How many times have you read that, in investing and especially in trading, it’s the process that matters. Results either follow or don’t. Since the financial markets are more or less random, one can’t control the results, only the process.
In a book that’s coming out in late September, a book that should be on everyone’s radar screen and that I’ll review later—Superforecasting by Philip E. Tetlock and Dan Gardner—the authors criticize the American intelligence community for not systematically assessing its forecasts.

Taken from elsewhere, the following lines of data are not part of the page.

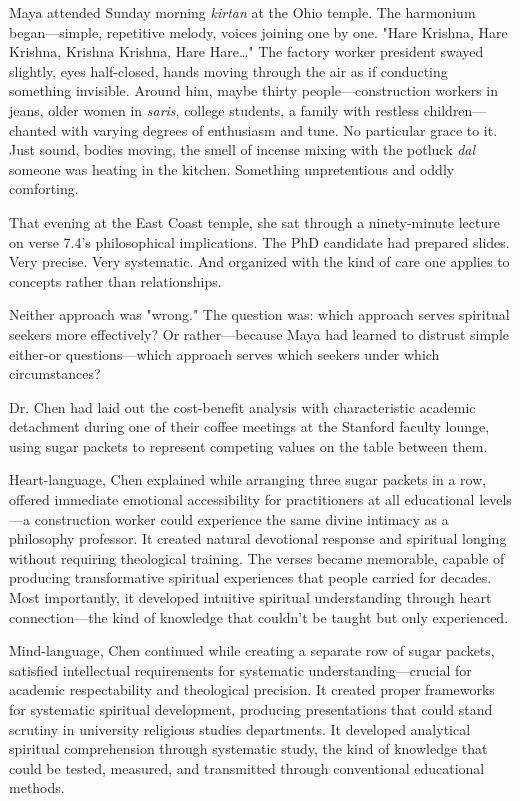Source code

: \documentclass[12pt,twoside]{book}
\begin{document}
Maya attended Sunday morning \emph{kirtan} at the Ohio temple. The harmonium began—simple, repetitive melody, voices joining one by one. "Hare Krishna, Hare Krishna, Krishna Krishna, Hare Hare\ldots{}" The factory worker president swayed slightly, eyes half-closed, hands moving through the air as if conducting something invisible. Around him, maybe thirty people—construction workers in jeans, older women in \emph{saris}, college students, a family with restless children—chanted with varying degrees of enthusiasm and tune. No particular grace to it. Just sound, bodies moving, the smell of incense mixing with the potluck \emph{dal} someone was heating in the kitchen. Something unpretentious and oddly comforting.

That evening at the East Coast temple, she sat through a ninety-minute lecture on verse 7.4's philosophical implications. The PhD candidate had prepared slides. Very precise. Very systematic. And organized with the kind of care one applies to concepts rather than relationships.

Neither approach was "wrong." The question was: which approach serves spiritual seekers more effectively? Or rather—because Maya had learned to distrust simple either-or questions—which approach serves which seekers under which circumstances?

Dr. Chen had laid out the cost-benefit analysis with characteristic academic detachment during one of their coffee meetings at the Stanford faculty lounge, using sugar packets to represent competing values on the table between them.

Heart-language, Chen explained while arranging three sugar packets in a row, offered immediate emotional accessibility for practitioners at all educational levels—a construction worker could experience the same divine intimacy as a philosophy professor. It created natural devotional response and spiritual longing without requiring theological training. The verses became memorable, capable of producing transformative spiritual experiences that people carried for decades. Most importantly, it developed intuitive spiritual understanding through heart connection—the kind of knowledge that couldn't be taught but only experienced.

Mind-language, Chen continued while creating a separate row of sugar packets, satisfied intellectual requirements for systematic understanding—crucial for academic respectability and theological precision. It created proper frameworks for systematic spiritual development, producing presentations that could stand scrutiny in university religious studies departments. It developed analytical spiritual comprehension through systematic study, the kind of knowledge that could be tested, measured, and transmitted through conventional educational methods.
\end{document}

“What there is instead is accountability for process: Intelligence analysts are told what they are expected to do when researching, thinking, and judging, and then held accountable to those standards. Did you consider alternative hypotheses? Did you look for contrary evidence? It’s sensible stuff, but the point of making forecasts is not to tick all the boxes on the ‘how to make forecasts’ checklist. It is to foresee what’s coming. To have accountability for process but not accuracy is like ensuring that physicians wash their hands, examine the patient, and consider all the symptoms, but never checking to see whether the treatment works.” (p. 73)
Similarly, I think that educators who teach traders and investors to focus only on process, not results, may be selling them short. Traders and investors need to learn to think probabilistically, to size trades accordingly, to make and revise forecasts in the light of new evidence. And they need to check their forecasts, including the time horizon of these forecasts, against the outcomes.
Every investor and trader forecasts, however much they may belittle the notion. Why not learn to do it better and make it a key measurable metric?